Here is why I am always reluctant to make political predictions – you never know when the unexpected element will kick in.
He wants to pick, not be, el alcalde de Chicago |
Because in all honesty, I find the fact that Rep. Luis Gutierrez, D-Ill., will not be a candidate for mayor of Chicago in next year’s municipal elections to be an even bigger surprise than the fact that Richard M. Daley is not seeking re-election.
I FULLY EXPECTED Gutierrez to be among the half-dozen or so candidates who will draw serious attention once the ballot settles down. Not that I’m saying I thought he was going to win. Only that his ego would be so intense that he would be crowing about his significance and why it makes him fit to be Chicago mayor.

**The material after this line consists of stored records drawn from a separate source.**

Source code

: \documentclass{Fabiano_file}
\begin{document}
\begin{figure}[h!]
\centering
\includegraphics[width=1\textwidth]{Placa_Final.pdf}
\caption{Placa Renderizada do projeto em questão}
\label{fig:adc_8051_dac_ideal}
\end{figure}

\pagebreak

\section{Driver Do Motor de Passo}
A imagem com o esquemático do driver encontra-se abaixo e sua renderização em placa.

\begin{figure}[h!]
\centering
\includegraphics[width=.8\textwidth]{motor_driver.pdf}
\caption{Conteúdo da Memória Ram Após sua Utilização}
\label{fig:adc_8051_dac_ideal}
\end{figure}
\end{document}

Gutierrez, a one-time alderman back in the 1980s who has been a member of Congress for the past 18 years, told people at a gathering at the University of Illinois at Chicago that he wants to be involved with the fight in the federal government for the significant reform that our nation’s immigration laws desperately need.
Gutierrez has been one of the few political people willing to talk up the issue during the past year. My guess is that he believes if he leaves Washington, none of the remaining politicos will have the courage to stand up to the nativist element of our society that thinks they can intimidate us into inaction with their continuous shouts of, “illegal alien!!!!!!!”
As Gutierrez put it, his interest in that issue (which doesn’t directly affect him because he is of Puerto Rican background – making him a U.S. citizen by birth) is so intense that he would only be able to do a “half-hearted” job on all the other tasks and issues that a mayor is confronted with.
“I DON’T WANT two different things tugging at my heart,” Gutierrez said on Thursday. Perhaps he paid attention to the portion of a poll he commissioned last week that, while finding him in the running for mayor and the favorite of Latino voters, also found that 45 percent of Latinos thought they’d be better off if Gutierrez stayed in Congress, compared to 28 percent who think it would be better if we had Alcalde Gutierrez working as the “Man on Five.”
I will give Gutierrez one bit of praise. There are plenty of political people who would have let their ambition get the best of them. They would have gone for mayor, even though they realized they would only do a “half-hearted” job.
Heck. Until now, I thought Gutierrez was one of them.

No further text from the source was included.